◆ ABOUT THIS EXERCISE ◆
The expected output is the line with "invasive, that is, Equalizer" followed by every remaining line of the entries, all repeated exactly.

◆ INPUT ◆
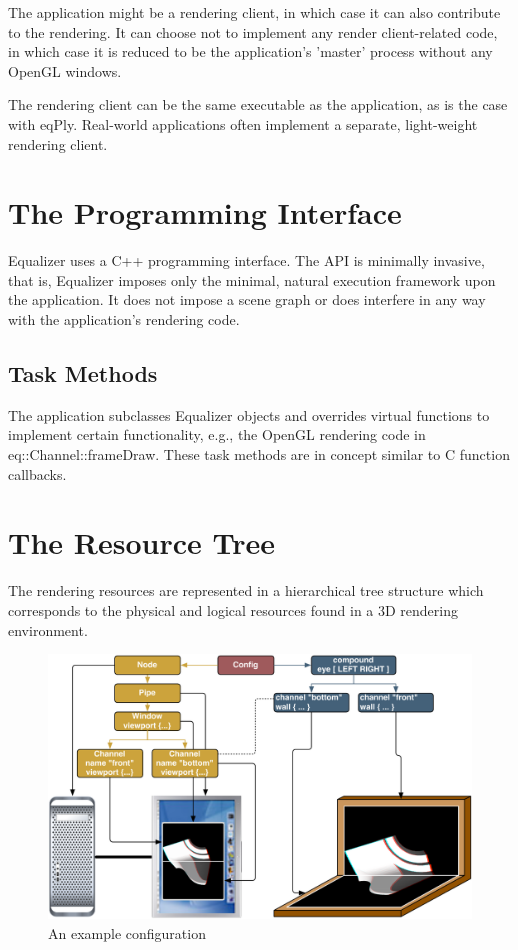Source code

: \documentclass[10pt,a4]{scrartcl}
\begin{document}
The application might be a rendering client, in which case it can also
contribute to the rendering. It can choose not to implement any render
client-related code, in which case it is reduced to be the application's
'master' process without any OpenGL windows.

The rendering client can be the same executable as the application, as
is the case with \textsf{eqPly}. Real-world applications often implement
a separate, light-weight rendering client.

\section{The Programming Interface}

Equalizer uses a C++ programming interface. The API is minimally
invasive, that is, Equalizer imposes only the minimal, natural execution
framework upon the application. It does not impose a scene graph or does
interfere in any way with the application's rendering code.

\subsection{\label{ssTaskMethods}Task Methods}

The application subclasses Equalizer objects and overrides virtual
functions to implement certain functionality, e.g., the OpenGL rendering
code in \textsf{eq::Channel::frameDraw}. These task methods are in
concept similar to C function callbacks.

\section{The Resource Tree}

The rendering resources are represented in a hierarchical tree structure
which corresponds to the physical and logical resources found in a 3D
rendering environment. 

\begin{figure}[ht]
  \centering
  \includegraphics[width=\columnwidth]{desk.pdf}{\caption{\label{fConfig}An
      example configuration}}
\end{figure}
\end{document}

◆ YOUR SOLUTION ◆
invasive, that is, Equalizer imposes only the minimal, natural execution
framework upon the application. It does not impose a scene graph or does
interfere in any way with the application's rendering code.

\subsection{\label{ssTaskMethods}Task Methods}

The application subclasses Equalizer objects and overrides virtual
functions to implement certain functionality, e.g., the OpenGL rendering
code in \textsf{eq::Channel::frameDraw}. These task methods are in
concept similar to C function callbacks.

\section{The Resource Tree}

The rendering resources are represented in a hierarchical tree structure
which corresponds to the physical and logical resources found in a 3D
rendering environment. 

\begin{figure}[ht]
  \centering
  \includegraphics[width=\columnwidth]{desk.pdf}{\caption{\label{fConfig}An
      example configuration}}
\end{figure}
\end{document}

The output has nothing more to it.